資本主義社会の本質は競争であり、弱肉強食、優勝劣敗です。競争で敗れた者はただリングから去るのみです。
しかし、なかには既に勝負は決まったのにこれを認めようとしない経営者がいます。まだ何とかなるのではないか、という何の根拠もない希望にすがりついて悪あがきをするのです。
その結果、最後にはどうすることもできなくなって夜逃げという最悪の結末を迎えることになります。夜逃げした本人はそれでいいでしょうが、残された人たちは悲惨です。

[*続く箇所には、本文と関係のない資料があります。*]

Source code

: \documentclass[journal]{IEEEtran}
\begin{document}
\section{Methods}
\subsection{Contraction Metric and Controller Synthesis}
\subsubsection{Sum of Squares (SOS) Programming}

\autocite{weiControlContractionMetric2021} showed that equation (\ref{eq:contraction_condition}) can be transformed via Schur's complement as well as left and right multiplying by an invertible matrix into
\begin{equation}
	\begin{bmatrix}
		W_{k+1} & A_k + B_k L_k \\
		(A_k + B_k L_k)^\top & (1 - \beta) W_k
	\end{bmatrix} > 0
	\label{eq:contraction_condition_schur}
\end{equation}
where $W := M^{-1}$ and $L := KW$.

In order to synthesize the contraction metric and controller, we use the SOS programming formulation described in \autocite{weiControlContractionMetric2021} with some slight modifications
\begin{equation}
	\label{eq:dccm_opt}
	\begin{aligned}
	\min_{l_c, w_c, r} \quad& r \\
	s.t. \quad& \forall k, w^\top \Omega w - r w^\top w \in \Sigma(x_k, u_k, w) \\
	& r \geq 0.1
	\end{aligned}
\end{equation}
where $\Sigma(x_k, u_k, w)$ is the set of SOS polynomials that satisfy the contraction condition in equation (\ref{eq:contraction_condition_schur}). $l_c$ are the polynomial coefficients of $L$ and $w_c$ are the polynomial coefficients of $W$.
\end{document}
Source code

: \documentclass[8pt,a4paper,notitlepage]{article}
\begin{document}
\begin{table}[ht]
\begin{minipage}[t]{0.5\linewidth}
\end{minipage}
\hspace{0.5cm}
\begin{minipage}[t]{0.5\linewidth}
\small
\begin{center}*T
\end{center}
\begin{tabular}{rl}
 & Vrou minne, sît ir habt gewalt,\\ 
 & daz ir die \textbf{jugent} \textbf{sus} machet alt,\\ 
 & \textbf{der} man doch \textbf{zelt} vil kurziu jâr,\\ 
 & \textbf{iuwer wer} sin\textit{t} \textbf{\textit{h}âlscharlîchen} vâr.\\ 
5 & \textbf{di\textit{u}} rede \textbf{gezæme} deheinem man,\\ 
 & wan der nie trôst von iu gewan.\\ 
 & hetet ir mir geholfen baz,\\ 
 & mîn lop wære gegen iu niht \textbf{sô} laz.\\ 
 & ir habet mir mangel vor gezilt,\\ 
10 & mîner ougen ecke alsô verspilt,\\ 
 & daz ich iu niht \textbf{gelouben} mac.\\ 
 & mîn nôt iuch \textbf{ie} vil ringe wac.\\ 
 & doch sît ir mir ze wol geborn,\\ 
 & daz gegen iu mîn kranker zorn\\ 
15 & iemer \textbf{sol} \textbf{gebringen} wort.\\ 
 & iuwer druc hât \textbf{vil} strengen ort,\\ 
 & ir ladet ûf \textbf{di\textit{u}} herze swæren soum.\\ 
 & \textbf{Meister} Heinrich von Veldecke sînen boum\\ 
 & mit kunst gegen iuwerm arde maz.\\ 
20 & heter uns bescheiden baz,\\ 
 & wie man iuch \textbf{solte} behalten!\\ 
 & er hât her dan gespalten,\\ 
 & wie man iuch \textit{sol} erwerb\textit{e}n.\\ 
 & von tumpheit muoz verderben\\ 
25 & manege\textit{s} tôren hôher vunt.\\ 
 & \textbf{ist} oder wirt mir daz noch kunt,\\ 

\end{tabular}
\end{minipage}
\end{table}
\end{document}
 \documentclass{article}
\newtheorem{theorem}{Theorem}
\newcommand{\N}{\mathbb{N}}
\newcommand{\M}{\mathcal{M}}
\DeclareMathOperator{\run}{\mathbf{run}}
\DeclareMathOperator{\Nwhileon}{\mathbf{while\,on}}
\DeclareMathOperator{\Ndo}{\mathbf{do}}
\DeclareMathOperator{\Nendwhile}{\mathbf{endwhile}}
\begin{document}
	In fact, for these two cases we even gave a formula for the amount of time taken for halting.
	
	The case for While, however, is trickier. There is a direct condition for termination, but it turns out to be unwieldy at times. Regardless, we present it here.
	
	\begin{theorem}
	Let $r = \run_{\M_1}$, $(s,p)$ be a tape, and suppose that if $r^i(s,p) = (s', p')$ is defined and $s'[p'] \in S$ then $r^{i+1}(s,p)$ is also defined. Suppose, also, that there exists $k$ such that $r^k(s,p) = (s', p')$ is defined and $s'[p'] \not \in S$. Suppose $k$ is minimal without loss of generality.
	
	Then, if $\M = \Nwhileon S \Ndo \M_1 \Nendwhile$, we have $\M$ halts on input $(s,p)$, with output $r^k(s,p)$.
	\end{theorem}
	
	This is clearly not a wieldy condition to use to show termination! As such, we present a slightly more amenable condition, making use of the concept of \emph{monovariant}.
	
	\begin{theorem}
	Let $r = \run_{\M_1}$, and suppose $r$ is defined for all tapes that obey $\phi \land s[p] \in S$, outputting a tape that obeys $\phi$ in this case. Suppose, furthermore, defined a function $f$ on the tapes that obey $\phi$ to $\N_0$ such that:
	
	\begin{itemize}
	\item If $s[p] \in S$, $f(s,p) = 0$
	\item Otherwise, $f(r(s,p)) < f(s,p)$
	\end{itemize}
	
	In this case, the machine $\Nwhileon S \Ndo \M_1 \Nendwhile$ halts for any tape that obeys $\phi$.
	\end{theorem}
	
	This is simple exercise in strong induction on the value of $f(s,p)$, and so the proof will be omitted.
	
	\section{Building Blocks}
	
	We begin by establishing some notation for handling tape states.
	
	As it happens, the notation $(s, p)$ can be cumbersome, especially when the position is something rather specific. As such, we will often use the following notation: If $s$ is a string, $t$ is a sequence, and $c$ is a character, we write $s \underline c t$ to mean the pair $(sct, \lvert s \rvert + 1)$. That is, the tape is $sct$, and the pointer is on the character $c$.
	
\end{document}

もし連帯保証人がいたらその人が全責任を被ることになります。取引先にしてみれば売掛金が回収できず場合によっては連鎖倒産を招きかねません。顧客は放置されたままで途方に暮れてしまいます。
こういった状態になったらもう本人も会社も再起は不可能です。もっと早く余力のあるうちに会社を畳んでおけばこれほど多くの人に迷惑を掛けることもありません。その結果、いつかやり直しのチャンスも巡ってくるかもしれません。
ダメだと思ったら恥を忍んで潔く負けを認め、勇気をもって早めに撤退すること。実はこれこそが経営者にとって最も大切なことではないかと思うのです。